26.10.2009 | aktual.: 26.10.2009 09:59
Zdaniem sądu główną przyczyną wypadku była nadmierna prędkość, z jaką jechał 27-latek. Do zdarzenia doszło w okolicach Ballysillan Park w północnej części Belfastu. Robert B. jechał swoim samochodem wraz z koleżanką. Według biegłych sądowych Polak jechał za szybko – w zabudowanym terenie pędził średnio około 63 mil (ponad 100 km na godzinę) na godzinę. W końcu jego peugeot 206 uderzył w krawężnik, Polak stracił panowanie nad kierownicą.
Wypadek został zarejestrowany przez monitoring. Nagranie było analizowane przez ekspertów.
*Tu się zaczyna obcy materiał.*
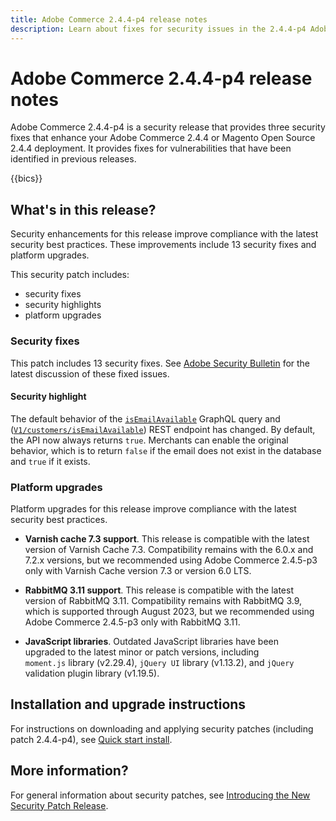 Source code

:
 ```yaml
---
title: Adobe Commerce 2.4.4-p4 release notes
description: Learn about fixes for security issues in the 2.4.4-p4 Adobe Commerce release.
---
```


# Adobe Commerce 2.4.4-p4 release notes

Adobe Commerce 2.4.4-p4 is a security release that provides three security fixes that enhance your Adobe Commerce 2.4.4 or Magento Open Source 2.4.4 deployment. It provides fixes for vulnerabilities that have been identified in previous releases.

{{bics}}

## What's in this release?

Security enhancements for this release improve compliance with the latest security best practices.  These improvements include 13 security fixes and platform upgrades. 

This security patch includes:

*  security fixes
*  security highlights
*  platform upgrades

### Security fixes

This patch includes 13 security fixes. See [Adobe Security Bulletin](https://helpx.adobe.com/security/products/magento/apsb23-35.html) for the latest discussion of these fixed issues.

#### Security highlight

The default behavior of the [`isEmailAvailable`](https://developer.adobe.com/commerce/webapi/graphql/schema/customer/queries/is-email-available/) GraphQL query and ([`V1/customers/isEmailAvailable`](https://adobe-commerce.redoc.ly/2.4.6-admin/tag/customersisEmailAvailable/#operation/PostV1CustomersIsEmailAvailable)) REST endpoint has changed. By default, the API now always returns `true`. Merchants can enable the original behavior, which is to return `false` if the email does not exist in the database and `true` if it exists. <!-- AC-6695 -->

### Platform upgrades

Platform upgrades for this release improve compliance with the latest security best practices. 

*  **Varnish cache 7.3 support**. This release is compatible with the latest version of Varnish Cache 7.3. Compatibility remains with the 6.0.x and 7.2.x versions, but we recommended using Adobe Commerce 2.4.5-p3 only with Varnish Cache version 7.3 or version 6.0 LTS.

*  **RabbitMQ 3.11 support**. This release is compatible with the latest version of RabbitMQ 3.11. Compatibility remains with RabbitMQ 3.9, which is supported through August 2023, but we recommended using Adobe Commerce 2.4.5-p3 only with RabbitMQ 3.11.

*  **JavaScript libraries**. Outdated JavaScript libraries have been upgraded to the latest minor or patch versions, including `moment.js` library (v2.29.4), `jQuery UI` library (v1.13.2), and `jQuery` validation plugin library (v1.19.5).

## Installation and upgrade instructions

For instructions on downloading and applying security patches (including patch 2.4.4-p4), see [Quick start install](../../../installation/composer.md).

## More information?

For general information about security patches, see [Introducing the New Security Patch Release](https://community.magento.com/t5/Magento-DevBlog/Introducing-the-New-Security-Patch-Release/ba-p/141287).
Widać na nim, jak Polak przy dużej prędkości najeżdża na krawężnik, potem traci panowanie nad kierownicą, następnie gwałtownie skręca na przeciwległy pas ruchu, uderza w inny samochód i zatrzymuje się na murze nieopodal sklepu. W trakcie wypadku Słowaczka Dagmara Farkasova została wyrzucona z pojazdu, zmarła po przewiezieniu do szpitala. Główną przyczyną były urazy głowy
Polak przyznał przed sądem, że jechał zbyt szybko i gwałtownie. Tłumaczył też, że w rejonie Ballysillan Park jest zbyt stromy spadek i dlatego stracił panowanie nad samochodem. Został uznany winnym spowodowania śmierci koleżanki z pracy. Jego obrońca argumentował, że Polak bardzo żałuje tego, co się stało, że wolałby sam zginąć zamiast swojej koleżanki z pracy.
Ostatecznie 27-latek został skazany na 21 miesięcy więzienia i siedmioletni zakaz prowadzenia samochodu.